The fact that TikTok is owned by the Chinese company Bytedance may also play a role in how people view this policy update, Riley says. While President Joe Biden signed an executive order on June 9 revoking former President Donald Trump’s attempts to ban TikTok in the U.S., some still view the app as a potential national security threat. TikTok has said it doesn’t share data with the Chinese government and wouldn’t do so if asked.
TikTok has also previously faced legal action over privacy-related issues. In February, the company agreed to pay $92 million to settle a class-action lawsuit alleging that it violated Illinois’ Biometric Information Privacy Act, the federal Video Privacy Protection Act, and other consumer and privacy protection laws by collecting users’ personal data, including data harvested by facial recognition technology, without consent and sharing the data with third-parties, some of which were based in China.
Now, the updated policy states that TikTok will seek user permission for this type of data collection “where required by law,” but doesn’t specify whether it’s referring to state law, federal law or both.
While there’s no federal U.S. law regulating the collection and use of biometric data, some states began passing their own laws more than a decade ago. Illinois led the way in 2008, with Texas, Washington, California, New York and Virginia all enacting their own biometric privacy protections in the years since. But it’s this legal gray area that demonstrates the need for more stringent standards, Cuthbertson says.
“Is it state law? Is it federal law? Even if it’s every applicable law, it’s still highly problematic,” he says. “That they will do what’s required by law as defined under the vague term ‘U.S. laws’ really highlights the need for more robust privacy laws and regulations that govern the collection of biometric information.”

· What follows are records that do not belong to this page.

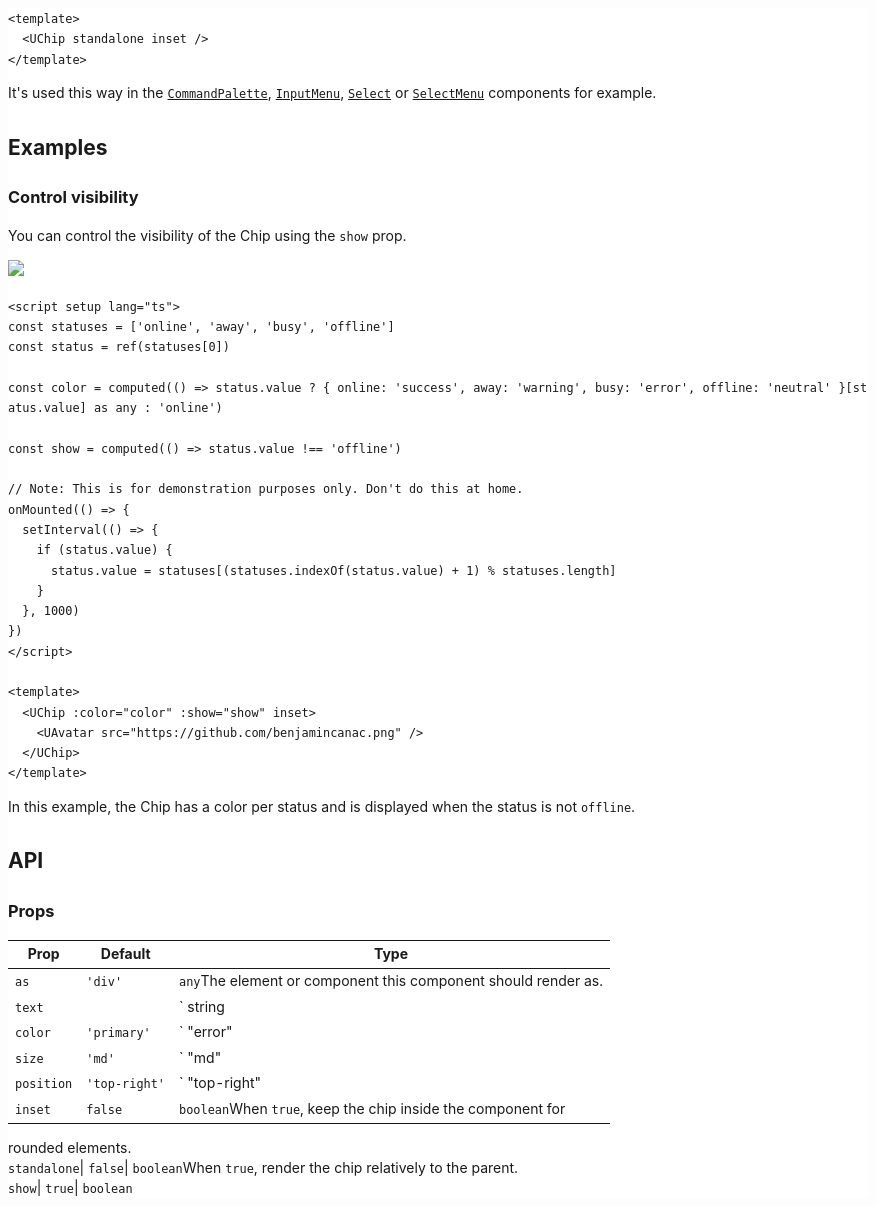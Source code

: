     
    
    <template>
      <UChip standalone inset />
    </template>
    

It's used this way in the [`CommandPalette`](/components/command-palette),
[`InputMenu`](/components/input-menu), [`Select`](/components/select) or
[`SelectMenu`](/components/select-menu) components for example.

## Examples

### Control visibility

You can control the visibility of the Chip using the `show` prop.

![](https://github.com/benjamincanac.png)

    
    
    <script setup lang="ts">
    const statuses = ['online', 'away', 'busy', 'offline']
    const status = ref(statuses[0])
    
    const color = computed(() => status.value ? { online: 'success', away: 'warning', busy: 'error', offline: 'neutral' }[status.value] as any : 'online')
    
    const show = computed(() => status.value !== 'offline')
    
    // Note: This is for demonstration purposes only. Don't do this at home.
    onMounted(() => {
      setInterval(() => {
        if (status.value) {
          status.value = statuses[(statuses.indexOf(status.value) + 1) % statuses.length]
        }
      }, 1000)
    })
    </script>
    
    <template>
      <UChip :color="color" :show="show" inset>
        <UAvatar src="https://github.com/benjamincanac.png" />
      </UChip>
    </template>
    

In this example, the Chip has a color per status and is displayed when the
status is not `offline`.

## API

### Props

Prop |  Default |  Type   
---|---|---  
`as`| `'div'`| `any`The element or component this component should render as.  
`text`| | ` string | number`Display some text inside the chip.  
`color`| `'primary'`| ` "error" | "primary" | "secondary" | "success" | "info" | "warning" | "neutral"`  
`size`| `'md'`| ` "md" | "xs" | "sm" | "lg" | "xl" | "3xs" | "2xs" | "2xl" | "3xl"`  
`position`| `'top-right'`| ` "top-right" | "bottom-right" | "top-left" | "bottom-left"`The position of the chip.  
`inset`| `false`| `boolean`When `true`, keep the chip inside the component for
rounded elements.  
`standalone`| `false`| `boolean`When `true`, render the chip relatively to the
parent.  
`show`| `true`| `boolean`  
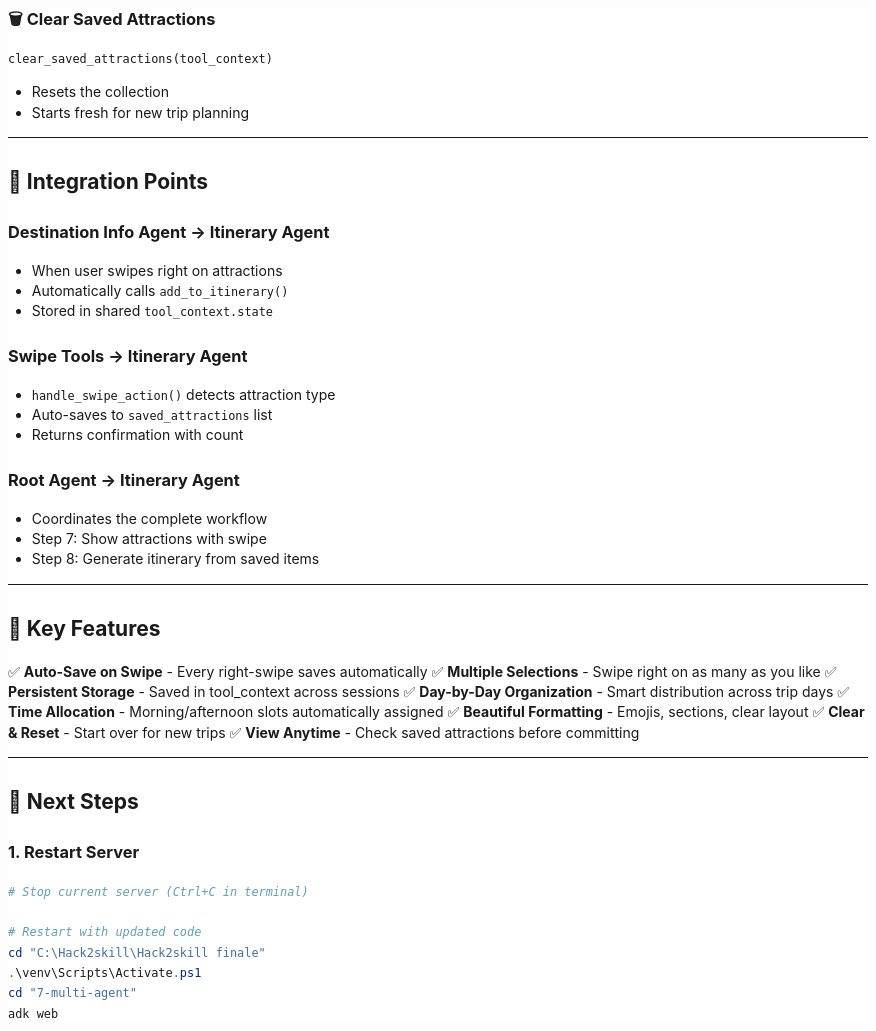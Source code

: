 ### 🗑️ **Clear Saved Attractions**
```python
clear_saved_attractions(tool_context)
```
- Resets the collection
- Starts fresh for new trip planning

---

## 🔗 Integration Points

### **Destination Info Agent** → **Itinerary Agent**
- When user swipes right on attractions
- Automatically calls `add_to_itinerary()`
- Stored in shared `tool_context.state`

### **Swipe Tools** → **Itinerary Agent**
- `handle_swipe_action()` detects attraction type
- Auto-saves to `saved_attractions` list
- Returns confirmation with count

### **Root Agent** → **Itinerary Agent**
- Coordinates the complete workflow
- Step 7: Show attractions with swipe
- Step 8: Generate itinerary from saved items

---

## 🎨 Key Features

✅ **Auto-Save on Swipe** - Every right-swipe saves automatically
✅ **Multiple Selections** - Swipe right on as many as you like
✅ **Persistent Storage** - Saved in tool_context across sessions
✅ **Day-by-Day Organization** - Smart distribution across trip days
✅ **Time Allocation** - Morning/afternoon slots automatically assigned
✅ **Beautiful Formatting** - Emojis, sections, clear layout
✅ **Clear & Reset** - Start over for new trips
✅ **View Anytime** - Check saved attractions before committing

---

## 🚀 Next Steps

### **1. Restart Server**
```powershell
# Stop current server (Ctrl+C in terminal)

# Restart with updated code
cd "C:\Hack2skill\Hack2skill finale"
.\venv\Scripts\Activate.ps1
cd "7-multi-agent"
adk web
```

Ultimately, maintaining awareness of what you’re consenting to by using the app is crucial, Riley says, especially when it comes to the app’s younger users. “It’s really important for individuals like teachers and parents to be able to inform younger individuals who see TikTok as a fun way to engage with their friends of the implications of this type of data collection,” he says. “It has a web of tangential outcomes that could turn out to be really problematic.”